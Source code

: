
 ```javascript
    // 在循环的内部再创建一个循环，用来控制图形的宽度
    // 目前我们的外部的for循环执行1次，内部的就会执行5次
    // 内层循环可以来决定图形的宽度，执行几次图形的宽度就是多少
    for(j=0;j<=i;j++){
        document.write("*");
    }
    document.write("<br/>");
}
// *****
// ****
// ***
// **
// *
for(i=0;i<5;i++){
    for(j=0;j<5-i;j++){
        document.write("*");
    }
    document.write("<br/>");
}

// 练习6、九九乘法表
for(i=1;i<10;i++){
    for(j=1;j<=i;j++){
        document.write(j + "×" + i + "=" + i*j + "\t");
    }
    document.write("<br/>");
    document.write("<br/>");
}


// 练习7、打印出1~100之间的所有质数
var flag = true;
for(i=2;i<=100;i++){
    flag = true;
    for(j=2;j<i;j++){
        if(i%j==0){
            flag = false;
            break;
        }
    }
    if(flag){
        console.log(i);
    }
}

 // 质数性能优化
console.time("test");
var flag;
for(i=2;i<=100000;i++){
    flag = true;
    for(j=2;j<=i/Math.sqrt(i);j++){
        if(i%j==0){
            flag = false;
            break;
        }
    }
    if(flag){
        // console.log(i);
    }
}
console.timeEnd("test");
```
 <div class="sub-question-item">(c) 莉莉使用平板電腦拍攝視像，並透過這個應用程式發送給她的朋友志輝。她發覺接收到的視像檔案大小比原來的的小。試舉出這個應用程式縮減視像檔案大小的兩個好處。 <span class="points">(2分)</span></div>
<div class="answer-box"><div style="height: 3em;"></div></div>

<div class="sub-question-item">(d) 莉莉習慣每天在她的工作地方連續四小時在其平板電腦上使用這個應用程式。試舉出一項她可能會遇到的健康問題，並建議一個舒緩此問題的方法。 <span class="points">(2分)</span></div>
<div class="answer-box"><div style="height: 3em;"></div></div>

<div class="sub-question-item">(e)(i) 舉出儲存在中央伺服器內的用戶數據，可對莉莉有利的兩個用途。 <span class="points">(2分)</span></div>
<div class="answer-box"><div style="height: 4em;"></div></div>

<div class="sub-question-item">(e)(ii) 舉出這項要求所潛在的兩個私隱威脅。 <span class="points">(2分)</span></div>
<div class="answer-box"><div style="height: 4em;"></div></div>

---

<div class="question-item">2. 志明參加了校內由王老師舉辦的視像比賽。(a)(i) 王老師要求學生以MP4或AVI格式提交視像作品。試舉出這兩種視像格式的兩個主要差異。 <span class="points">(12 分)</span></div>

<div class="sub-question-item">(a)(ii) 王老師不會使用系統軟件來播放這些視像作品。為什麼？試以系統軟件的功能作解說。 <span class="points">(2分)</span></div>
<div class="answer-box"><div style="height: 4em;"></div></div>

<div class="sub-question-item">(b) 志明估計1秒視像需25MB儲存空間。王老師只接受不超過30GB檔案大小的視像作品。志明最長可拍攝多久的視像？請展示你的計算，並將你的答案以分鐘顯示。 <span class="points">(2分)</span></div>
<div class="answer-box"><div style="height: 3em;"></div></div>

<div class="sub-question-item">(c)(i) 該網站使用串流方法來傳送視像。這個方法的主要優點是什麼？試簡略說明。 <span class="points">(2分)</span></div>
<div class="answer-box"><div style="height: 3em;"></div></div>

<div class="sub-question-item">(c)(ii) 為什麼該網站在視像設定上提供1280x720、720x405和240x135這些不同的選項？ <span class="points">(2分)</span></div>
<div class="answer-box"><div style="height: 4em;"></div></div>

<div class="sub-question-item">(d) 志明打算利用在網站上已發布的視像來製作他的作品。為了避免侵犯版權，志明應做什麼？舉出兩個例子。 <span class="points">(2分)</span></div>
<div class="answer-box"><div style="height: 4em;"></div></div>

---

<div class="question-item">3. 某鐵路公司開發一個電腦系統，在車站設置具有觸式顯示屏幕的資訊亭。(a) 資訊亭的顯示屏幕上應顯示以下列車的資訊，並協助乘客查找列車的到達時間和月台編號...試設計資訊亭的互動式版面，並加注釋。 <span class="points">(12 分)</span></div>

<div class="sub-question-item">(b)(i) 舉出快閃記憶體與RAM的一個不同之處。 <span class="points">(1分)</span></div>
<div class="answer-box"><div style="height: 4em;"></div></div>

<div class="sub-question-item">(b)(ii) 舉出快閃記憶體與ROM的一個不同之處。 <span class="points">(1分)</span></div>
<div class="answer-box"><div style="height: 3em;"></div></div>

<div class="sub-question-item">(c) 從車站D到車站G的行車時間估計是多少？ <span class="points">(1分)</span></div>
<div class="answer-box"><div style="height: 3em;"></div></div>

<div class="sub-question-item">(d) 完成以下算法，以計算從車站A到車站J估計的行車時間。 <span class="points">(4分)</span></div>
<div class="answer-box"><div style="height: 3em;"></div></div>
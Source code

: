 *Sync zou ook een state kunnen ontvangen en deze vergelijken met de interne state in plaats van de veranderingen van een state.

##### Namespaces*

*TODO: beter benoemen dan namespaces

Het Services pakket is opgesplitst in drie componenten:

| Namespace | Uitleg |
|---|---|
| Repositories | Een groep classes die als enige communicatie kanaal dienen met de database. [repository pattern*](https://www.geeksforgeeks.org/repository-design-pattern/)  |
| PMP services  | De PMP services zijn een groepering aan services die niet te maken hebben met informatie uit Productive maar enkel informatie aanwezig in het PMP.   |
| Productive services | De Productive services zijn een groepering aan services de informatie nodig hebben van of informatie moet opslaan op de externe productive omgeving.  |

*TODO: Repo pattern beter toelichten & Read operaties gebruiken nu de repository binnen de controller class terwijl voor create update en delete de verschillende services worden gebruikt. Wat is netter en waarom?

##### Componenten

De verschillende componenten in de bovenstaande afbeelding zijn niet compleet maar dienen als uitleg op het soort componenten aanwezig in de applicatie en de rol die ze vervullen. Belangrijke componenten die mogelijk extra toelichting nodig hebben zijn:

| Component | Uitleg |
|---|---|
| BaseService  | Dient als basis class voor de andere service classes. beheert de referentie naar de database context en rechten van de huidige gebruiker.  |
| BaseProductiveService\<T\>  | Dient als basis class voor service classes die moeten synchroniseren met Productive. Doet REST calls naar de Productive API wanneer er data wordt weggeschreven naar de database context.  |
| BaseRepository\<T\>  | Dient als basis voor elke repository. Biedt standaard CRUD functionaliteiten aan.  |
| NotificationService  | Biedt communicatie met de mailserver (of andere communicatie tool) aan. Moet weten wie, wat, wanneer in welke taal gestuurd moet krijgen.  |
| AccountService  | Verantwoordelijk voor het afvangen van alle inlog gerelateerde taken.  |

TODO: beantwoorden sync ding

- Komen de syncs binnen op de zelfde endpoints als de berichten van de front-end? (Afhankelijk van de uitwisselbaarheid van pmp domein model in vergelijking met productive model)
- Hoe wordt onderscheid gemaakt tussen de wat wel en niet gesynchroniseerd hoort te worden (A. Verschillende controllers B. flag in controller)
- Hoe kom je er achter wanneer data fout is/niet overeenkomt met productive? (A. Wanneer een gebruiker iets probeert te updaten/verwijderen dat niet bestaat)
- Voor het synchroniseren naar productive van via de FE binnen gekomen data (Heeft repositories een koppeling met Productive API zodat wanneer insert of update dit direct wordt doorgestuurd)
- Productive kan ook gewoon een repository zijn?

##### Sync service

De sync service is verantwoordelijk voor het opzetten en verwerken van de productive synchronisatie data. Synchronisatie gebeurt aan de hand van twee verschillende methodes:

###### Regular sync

=== Instructions for the task ===
Go through the listing above, and whenever a line holds the word "andere", copy it.

=== Exercise result ===
| BaseService  | Dient als basis class voor de andere service classes. beheert de referentie naar de database context en rechten van de huidige gebruiker.  |
| NotificationService  | Biedt communicatie met de mailserver (of andere communicatie tool) aan. Moet weten wie, wat, wanneer in welke taal gestuurd moet krijgen.  |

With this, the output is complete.